European Journal of Nutrition 2/2017

Relation between neonatal malnutrition and gene expression: inflammasome function in infections caused by Candida Albicans

Zeitschrift:
European Journal of Nutrition > Ausgabe 2/2017
Autoren:
Thacianna Barreto Da Costa, Natália Gomes De Morais, Joana Maria Bezerra De Lira, Thays Miranda De Almeida, Suênia Da Cunha Gonçalves-De-Albuquerque, Valéria Rêgo Alves Pereira, Milena De Paiva Cavalcanti, Célia Maria Machado Barbosa De Castro

Abstract

Purpose

To investigate the effects of neonatal malnutrition followed by nutritional replacement on the signaling mechanisms developed by the inflammasome complex by analyzing the expression of the targeted TLR2, TLR4, NLRP3, caspase-1 and release of IL-1β and IL-18 by alveolar macrophages infected in vitro with Candida albicans.

Methods

Male Wistar rats (n = 24), 90–120 days, were suckled by mothers whose diet during lactation contained 17 % protein in the nourish group and 8 % protein in the malnourished group. After weaning, both groups were fed a normal protein diet. Macrophages were obtained after tracheostomy, through the collection of bronchoalveolar lavage fluid. The quantification of the expression levels of targets (TLR2, TLR4, NLRP3 and caspase-1) was performed by real-time RT-PCR. Production of cytokines was performed by ELISA.

Results

The malnourished animals during lactation showed reduced body weight from the fifth day of life, remaining until adulthood.

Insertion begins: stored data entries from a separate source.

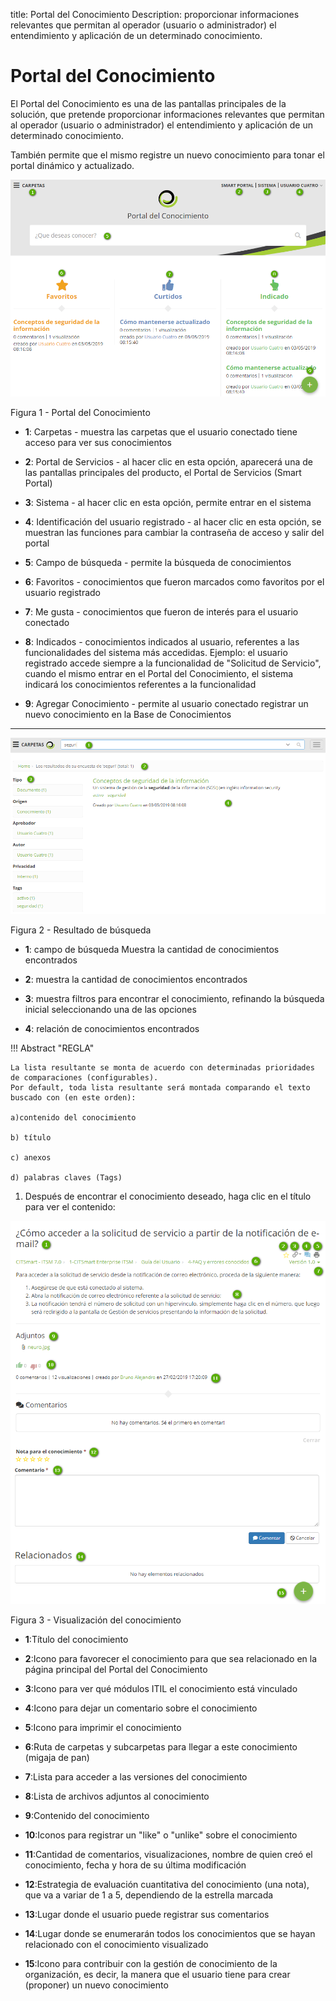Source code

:title: Portal del Conocimiento
Description: proporcionar informaciones relevantes que permitan al operador (usuario o administrador) el entendimiento y aplicación de un determinado conocimiento.
# Portal del Conocimiento


El Portal del Conocimiento es una de las pantallas principales de la solución, que pretende proporcionar informaciones relevantes que permitan al operador (usuario o administrador) el entendimiento y aplicación de un determinado conocimiento. 

También permite que el mismo registre un nuevo conocimiento para tonar el portal dinámico y actualizado.


![Portal](images/figure1-portal.png)

   Figura 1 - Portal del Conocimiento
   
- **1**: Carpetas - muestra las carpetas que el usuario conectado tiene acceso para ver sus conocimientos

- **2**: Portal de Servicios - al hacer clic en esta opción, aparecerá una de las pantallas principales del producto, el Portal de Servicios (Smart Portal)

- **3**: Sistema - al hacer clic en esta opción, permite entrar en el sistema

- **4**: Identificación del usuario registrado - al hacer clic en esta opción, se muestran las funciones para cambiar la contraseña de acceso y salir del portal

- **5**: Campo de búsqueda - permite la búsqueda de conocimientos

- **6**: Favoritos - conocimientos que fueron marcados como favoritos por el usuario registrado

- **7**: Me gusta - conocimientos que fueron de interés para el usuario conectado

- **8**: Indicados - conocimientos indicados al usuario, referentes a las funcionalidades del sistema más accedidas. Ejemplo: el usuario registrado accede siempre a la funcionalidad de "Solicitud de Servicio", cuando el mismo entrar en el Portal del Conocimiento, el sistema indicará los conocimientos referentes a la funcionalidad

- **9**: Agregar Conocimiento - permite al usuario conectado registrar un nuevo conocimiento en la Base de Conocimientos

-------------------------------------------------------------------------------------------------

![resultado](images/figure2-portal.png)

   Figura 2 - Resultado de búsqueda

 - **1**: campo de búsqueda
 Muestra la cantidad de conocimientos encontrados
 
 - **2**: muestra la cantidad de conocimientos encontrados
 
 - **3**: muestra filtros para encontrar el conocimiento, refinando la búsqueda inicial seleccionando una de las opciones
  
 - **4**: relación de conocimientos encontrados
 
 
!!! Abstract "REGLA"

    La lista resultante se monta de acuerdo con determinadas prioridades de comparaciones (configurables). 
    Por default, toda lista resultante será montada comparando el texto buscado con (en este orden): 
    
    a)contenido del conocimiento
    
    b) título
    
    c) anexos 
    
    d) palabras claves (Tags)
    
  
1.  Después de encontrar el conocimiento deseado, haga clic en el título para ver el contenido:

 ![Visualización](images/figure3-portal.png)

   Figura 3 - Visualización del conocimiento 
   

- **1**:Título del conocimiento

- **2**:Icono para favorecer el conocimiento para que sea relacionado en la página principal del Portal del Conocimiento

- **3**:Icono para ver qué módulos ITIL el conocimiento está vinculado

- **4**:Icono para dejar un comentario sobre el conocimiento

- **5**:Icono para imprimir el conocimiento

- **6**:Ruta de carpetas y subcarpetas para llegar a este conocimiento (migaja de pan)

- **7**:Lista para acceder a las versiones del conocimiento

- **8**:Lista de archivos adjuntos al conocimiento

- **9**:Contenido del conocimiento

- **10**:Iconos para registrar un "like" o "unlike" sobre el conocimiento

- **11**:Cantidad de comentarios, visualizaciones, nombre de quien creó el conocimiento, fecha y hora de su última modificación

- **12**:Estrategia de evaluación cuantitativa del conocimiento (una nota), que va a variar de 1 a 5, dependiendo de la estrella marcada

- **13**:Lugar donde el usuario puede registrar sus comentarios

- **14**:Lugar donde se enumerarán todos los conocimientos que se hayan relacionado con el conocimiento visualizado

- **15**:Icono para contribuir con la gestión de conocimiento de la organización, es decir, la manera que el usuario tiene para crear (proponer) un nuevo conocimiento



<!-- !!! tip "About"

    <b>Product/Version:</b> CITSmart | 8.00 &nbsp;&nbsp;
    <b>Updated:</b>02/27/2021 – Anna Martins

Further, the model applied malnutrition induced a lower expression of TLR4 and caspase-1. The quantification of the TLR2 and NLRP3, as well as the release of IL-1β and IL-18, was not different between groups of animals nourished and malnourished. The system challenged with Candida albicans showed high expression levels of all targets in the study.

Conclusions

The tests demonstrate nutritional restriction during critical periods of development, although nutritional supplementation may compromise defense patterns in adulthood in a timely manner, preserving distinct signaling mechanism, so that the individual does not become widely vulnerable to infections by opportunistic pathogens.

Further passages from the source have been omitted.